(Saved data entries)
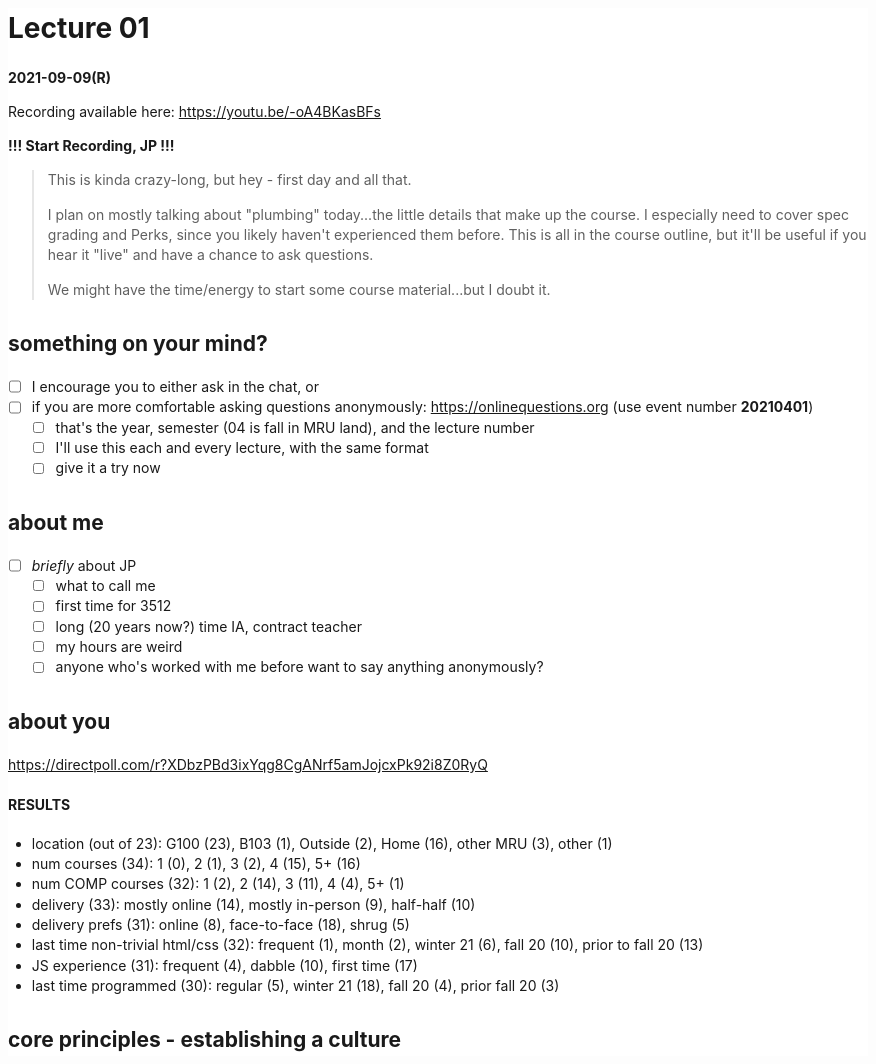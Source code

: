 # Lecture 01

**2021-09-09(R)**

Recording available here: https://youtu.be/-oA4BKasBFs

**!!! Start Recording, JP !!!**

> This is kinda crazy-long, but hey - first day and all that.
>
> I plan on mostly talking about "plumbing" today...the little details that make up the course. I especially need to cover spec grading and Perks, since you likely haven't experienced them before. This is all in the course outline, but it'll be useful if you hear it "live" and have a chance to ask questions.
>
> We might have the time/energy to start some course material...but I doubt it.

## something on your mind?

- [ ] I encourage you to either ask in the chat, or
- [ ] if you are more comfortable asking questions anonymously: https://onlinequestions.org (use event number **20210401**)
  - [ ] that's the year, semester (04 is fall in MRU land), and the lecture number
  - [ ] I'll use this each and every lecture, with the same format
  - [ ] give it a try now

## about me

- [ ] _briefly_ about JP
  - [ ] what to call me
  - [ ] first time for 3512
  - [ ] long (20 years now?) time IA, contract teacher
  - [ ] my hours are weird
  - [ ] anyone who's worked with me before want to say anything anonymously?

## about you

https://directpoll.com/r?XDbzPBd3ixYqg8CgANrf5amJojcxPk92i8Z0RyQ

#### RESULTS

- location (out of 23): G100 (23), B103 (1), Outside (2), Home (16), other MRU (3), other (1)
- num courses (34): 1 (0), 2 (1), 3 (2), 4 (15), 5+ (16)
- num COMP courses (32): 1 (2), 2 (14), 3 (11), 4 (4), 5+ (1)
- delivery (33): mostly online (14), mostly in-person (9), half-half (10)
- delivery prefs (31): online (8), face-to-face (18), shrug (5)
- last time non-trivial html/css (32): frequent (1), month (2), winter 21 (6), fall 20 (10), prior to fall 20 (13)
- JS experience (31): frequent (4), dabble (10), first time (17)
- last time programmed (30): regular (5), winter 21 (18), fall 20 (4), prior fall 20 (3)

## core principles - establishing a culture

• [PROBLEM REQUIREMENTS]: Your job is to repeat the data exactly, leaving each picture out.

• [TASK SOLUTION]:
Source code

: # Lecture 01

**2021-09-09(R)**

Recording available here: https://youtu.be/-oA4BKasBFs

**!!! Start Recording, JP !!!**

> This is kinda crazy-long, but hey - first day and all that.
>
> I plan on mostly talking about "plumbing" today...the little details that make up the course. I especially need to cover spec grading and Perks, since you likely haven't experienced them before. This is all in the course outline, but it'll be useful if you hear it "live" and have a chance to ask questions.
>
> We might have the time/energy to start some course material...but I doubt it.

## something on your mind?

- [ ] I encourage you to either ask in the chat, or
- [ ] if you are more comfortable asking questions anonymously: https://onlinequestions.org (use event number **20210401**)
  - [ ] that's the year, semester (04 is fall in MRU land), and the lecture number
  - [ ] I'll use this each and every lecture, with the same format
  - [ ] give it a try now

## about me

- [ ] _briefly_ about JP
  - [ ] what to call me
  - [ ] first time for 3512
  - [ ] long (20 years now?) time IA, contract teacher
  - [ ] my hours are weird
  - [ ] anyone who's worked with me before want to say anything anonymously?

## about you

https://directpoll.com/r?XDbzPBd3ixYqg8CgANrf5amJojcxPk92i8Z0RyQ

#### RESULTS

- location (out of 23): G100 (23), B103 (1), Outside (2), Home (16), other MRU (3), other (1)
- num courses (34): 1 (0), 2 (1), 3 (2), 4 (15), 5+ (16)
- num COMP courses (32): 1 (2), 2 (14), 3 (11), 4 (4), 5+ (1)
- delivery (33): mostly online (14), mostly in-person (9), half-half (10)
- delivery prefs (31): online (8), face-to-face (18), shrug (5)
- last time non-trivial html/css (32): frequent (1), month (2), winter 21 (6), fall 20 (10), prior to fall 20 (13)
- JS experience (31): frequent (4), dabble (10), first time (17)
- last time programmed (30): regular (5), winter 21 (18), fall 20 (4), prior fall 20 (3)

## core principles - establishing a culture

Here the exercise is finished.